Le plateau d’Avron vu du plateau de Montfermeil

Novembre

14 novembre

Le bruit court que l’armée de la Loire vient de remporter à COULMIERS une victoire éclatante. Elle aurait occupé ORLEANS et ferait maintenant route vers PARIS. Il faut essayer d’atteindre CHAMPIGNY puis LAGNY et de foncer vers le sud pour aller au devant de l’armée de la Loire supposée toute proche. Pour cela, il faut trouver un champ de bataille favorable pour essayer de la rejoindre. Après d’autres positions, le secteur de la Vallée de la Marne est retenu.
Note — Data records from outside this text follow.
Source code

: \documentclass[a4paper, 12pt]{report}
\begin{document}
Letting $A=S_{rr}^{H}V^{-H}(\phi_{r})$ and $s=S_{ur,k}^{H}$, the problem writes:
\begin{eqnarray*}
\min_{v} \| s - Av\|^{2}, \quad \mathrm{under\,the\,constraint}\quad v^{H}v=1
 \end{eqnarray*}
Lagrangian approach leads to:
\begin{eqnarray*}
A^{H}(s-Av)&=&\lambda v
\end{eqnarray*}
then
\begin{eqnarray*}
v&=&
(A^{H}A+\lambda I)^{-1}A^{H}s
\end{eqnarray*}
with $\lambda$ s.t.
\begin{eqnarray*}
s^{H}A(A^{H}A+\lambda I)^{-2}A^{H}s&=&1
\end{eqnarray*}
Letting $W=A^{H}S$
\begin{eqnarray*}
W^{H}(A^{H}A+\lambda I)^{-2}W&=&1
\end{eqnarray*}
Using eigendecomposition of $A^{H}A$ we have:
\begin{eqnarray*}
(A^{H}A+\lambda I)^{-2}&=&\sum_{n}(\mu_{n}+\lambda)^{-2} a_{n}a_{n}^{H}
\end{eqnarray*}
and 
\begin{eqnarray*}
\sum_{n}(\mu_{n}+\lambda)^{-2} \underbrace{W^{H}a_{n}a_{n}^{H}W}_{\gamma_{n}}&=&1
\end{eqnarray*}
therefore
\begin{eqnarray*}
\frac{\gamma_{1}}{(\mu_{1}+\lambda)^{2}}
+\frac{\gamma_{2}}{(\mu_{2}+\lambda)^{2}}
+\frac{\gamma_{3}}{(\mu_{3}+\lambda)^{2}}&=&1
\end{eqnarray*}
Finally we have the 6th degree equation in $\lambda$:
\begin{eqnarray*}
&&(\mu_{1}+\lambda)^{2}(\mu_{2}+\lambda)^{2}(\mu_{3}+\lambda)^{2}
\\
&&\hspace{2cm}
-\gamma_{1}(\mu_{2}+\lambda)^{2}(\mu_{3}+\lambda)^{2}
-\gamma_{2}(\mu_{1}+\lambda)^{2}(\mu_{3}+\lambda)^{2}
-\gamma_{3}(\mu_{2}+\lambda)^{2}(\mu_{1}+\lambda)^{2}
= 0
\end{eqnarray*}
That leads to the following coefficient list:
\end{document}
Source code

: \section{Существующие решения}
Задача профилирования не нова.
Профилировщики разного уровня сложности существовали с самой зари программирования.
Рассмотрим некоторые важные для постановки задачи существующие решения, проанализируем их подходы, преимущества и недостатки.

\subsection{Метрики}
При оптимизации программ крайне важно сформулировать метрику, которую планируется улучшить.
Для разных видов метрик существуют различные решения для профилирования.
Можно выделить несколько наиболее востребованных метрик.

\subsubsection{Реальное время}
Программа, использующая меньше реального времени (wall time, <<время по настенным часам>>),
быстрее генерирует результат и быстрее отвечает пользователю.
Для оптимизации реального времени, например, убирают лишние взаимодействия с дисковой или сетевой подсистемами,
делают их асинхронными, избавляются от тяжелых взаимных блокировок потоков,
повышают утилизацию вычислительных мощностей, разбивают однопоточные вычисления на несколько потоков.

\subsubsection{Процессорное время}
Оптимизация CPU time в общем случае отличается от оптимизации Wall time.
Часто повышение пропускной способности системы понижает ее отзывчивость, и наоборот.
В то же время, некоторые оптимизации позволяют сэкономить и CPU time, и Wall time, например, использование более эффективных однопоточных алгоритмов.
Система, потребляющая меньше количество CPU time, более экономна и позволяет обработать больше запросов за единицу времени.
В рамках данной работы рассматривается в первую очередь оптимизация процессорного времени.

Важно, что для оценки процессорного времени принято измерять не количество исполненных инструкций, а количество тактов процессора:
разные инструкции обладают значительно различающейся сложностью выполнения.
Dès la mi-novembre, on recommence à s’intéresser sérieusement à la position d’AVRON.

25 novembre

Depuis quelques jours de grands déplacements de troupes ont lieu à PARIS. L’ennemi qui a des espions, sait qu’une sortie va être effectuée et commence à prendre ses dispositions. Afin de protéger l’avance de nos troupes le long de la vallée de la Marne et leur ascension des coteaux de CHAMPIGNY, VILLIERS et BRY, on compte d’abord sur les forts et ensuite, plus avant, sur la protection d’AVRON. Il faut donc occuper le Plateau d’AVRON.

La nuit du 27 au 28 novembre

Dans la nuit du 27 au 28, on réunit à gauche du fort de ROSNY la division d’HUGUES avec son artillerie divisionnaire : En avant du fort, 3.000 marins, 200 sapeurs du génie ou auxiliaires, à droite du fort, la division BELLEMARE avec son artillerie divisionnaire et 3 batteries de 12, tirées de la réserve du 3ème Corps d’armée. La division d’HUGUES est suivie de deux batteries de 12, 6 pièces de 24 courts, 6 pièces de 7 et sur des voitures bien attelées : 1500 pelles, 1500 pioches, 200 haches, 20 scies (dites passe-partout), 20 masses, 50 dames, 8 sacs de poudre de 15 Kg chacun, 20.000 sacs de terre. Le déroulement de la journée du 29 novembre est scrupuleusement mis au point par l’état major. Les marins traverseront le Plateau dans toute sa longueur, de l’ouest à l’est s’arrêteront à l’éperon extrême situé à l’est et s’y retrancheront. Dans le cas ou l’ennemi occuperait le Plateau et particulièrement ” le Château “, l’action de l’infanterie sera préparée par une vive canonnade du Fort de ROSNY et de l’artillerie des divisions d’HUGUES et BELLEMARE …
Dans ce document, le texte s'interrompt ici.